### Directions
For the records below, print the lines from the line with "Ich versichere hiermit" through the line with "habe. Ich habe" exactly as written; include both end lines and exclude the rest.

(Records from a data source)
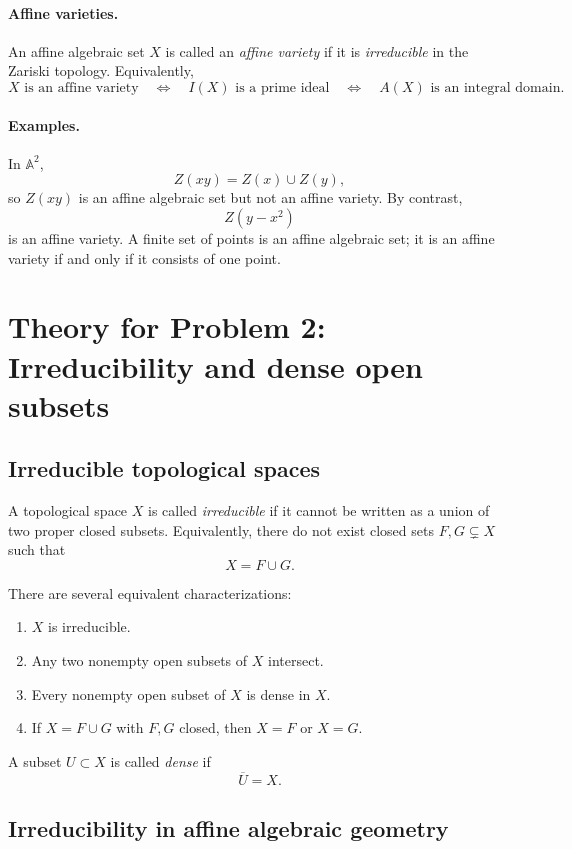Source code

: \documentclass[12pt,a4paper]{article}
\theoremstyle{plain}
\theoremstyle{definition}      %
\begin{document}
\paragraph{Affine varieties.}
An affine algebraic set $X$ is called an \emph{affine variety} if it is \emph{irreducible} in the Zariski topology.
Equivalently,
\[
X \text{ is an affine variety}
\quad\Longleftrightarrow\quad
I(X) \text{ is a prime ideal}
\quad\Longleftrightarrow\quad
A(X) \text{ is an integral domain}.
\]

\paragraph{Examples.}
In $\mathbb A^2$,
\[
Z(xy)
=
Z(x)\cup Z(y),
\]
so $Z(xy)$ is an affine algebraic set but not an affine variety.
By contrast,
\[
Z(y-x^2)
\]
is an affine variety.
A finite set of points is an affine algebraic set; it is an affine variety if and only if it consists of one point.


\section*{Theory for Problem 2: Irreducibility and dense open subsets}

\subsection*{Irreducible topological spaces}

A topological space $X$ is called \emph{irreducible} if it cannot be written as a union of two proper closed subsets.
Equivalently, there do not exist closed sets $F,G\subsetneq X$ such that
\[
X=F\cup G.
\]

There are several equivalent characterizations:

\begin{enumerate}
	\item $X$ is irreducible.
	\item Any two nonempty open subsets of $X$ intersect.
	\item Every nonempty open subset of $X$ is dense in $X$.
	\item If $X=F\cup G$ with $F,G$ closed, then $X=F$ or $X=G$.
\end{enumerate}

A subset $U\subset X$ is called \emph{dense} if
\[
\overline{U}=X.
\]

\subsection*{Irreducibility in affine algebraic geometry}
\end{document}
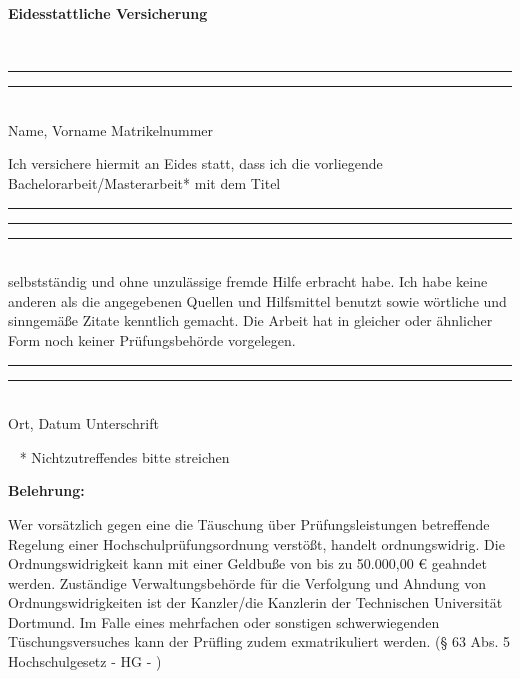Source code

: \pagestyle{empty}

\normalsize


\begin{center}
{\bf Eidesstattliche Versicherung }
\end{center}
~\\
\noindent \rule{10cm}{0.4pt}   \hspace{1.5cm} \noindent \rule{3.5cm}{0.4pt}  \\
      {Name, Vorname}    \hspace{8.7cm} {Matrikelnummer}  

\vspace{0.5cm}
Ich versichere hiermit an Eides statt, dass ich die vorliegende Bachelorarbeit/Masterarbeit* mit
dem Titel

\vspace{0.5cm}
\noindent \rule{15cm}{0.4pt}

\vspace{0.5cm}

\noindent \rule{15cm}{0.4pt}

\vspace{0.5cm}
\noindent \rule{15cm}{0.4pt}
~\\
selbstst\"andig und ohne unzul\"assige fremde Hilfe erbracht habe. Ich habe
keine anderen als die angegebenen Quellen und Hilfsmittel benutzt sowie
w\"ortliche und sinngem\"aße Zitate kenntlich gemacht. Die Arbeit hat in
gleicher oder \"ahnlicher Form noch keiner Pr\"ufungsbeh\"orde vorgelegen.
~\\

\noindent \rule{5cm}{0.4pt}   \hspace{3.5cm} \noindent \rule{6cm}{0.4pt}  \\
      {Ort, Datum}    \hspace{6.5cm} {Unterschrift}  \vspace{0.2cm}

      ~ \hspace{8.5cm} {* Nichtzutreffendes bitte streichen}

\vspace{0.5cm}
{\bf Belehrung:}

Wer vors\"atzlich gegen eine die T\"auschung \"uber Pr\"ufungsleistungen
betreffende Regelung einer Hochschulpr\"ufungsordnung verst\"oßt, handelt
ordnungswidrig. Die Ordnungswidrigkeit kann mit einer Geldbuße von bis zu
50.000,00 € geahndet werden. Zust\"andige Verwaltungsbeh\"orde für die
Verfolgung und Ahndung von Ordnungswidrigkeiten ist der Kanzler/die Kanzlerin
der Technischen Universit\"at Dortmund. Im Falle eines mehrfachen oder
sonstigen schwerwiegenden T\"uschungsversuches kann der Prüfling zudem
exmatrikuliert werden. (§ 63 Abs. 5 Hochschulgesetz - HG - )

### Exercise solution
Ich versichere hiermit an Eides statt, dass ich die vorliegende Bachelorarbeit/Masterarbeit* mit
dem Titel

\vspace{0.5cm}
\noindent \rule{15cm}{0.4pt}

\vspace{0.5cm}

\noindent \rule{15cm}{0.4pt}

\vspace{0.5cm}
\noindent \rule{15cm}{0.4pt}
~\\
selbstst\"andig und ohne unzul\"assige fremde Hilfe erbracht habe. Ich habe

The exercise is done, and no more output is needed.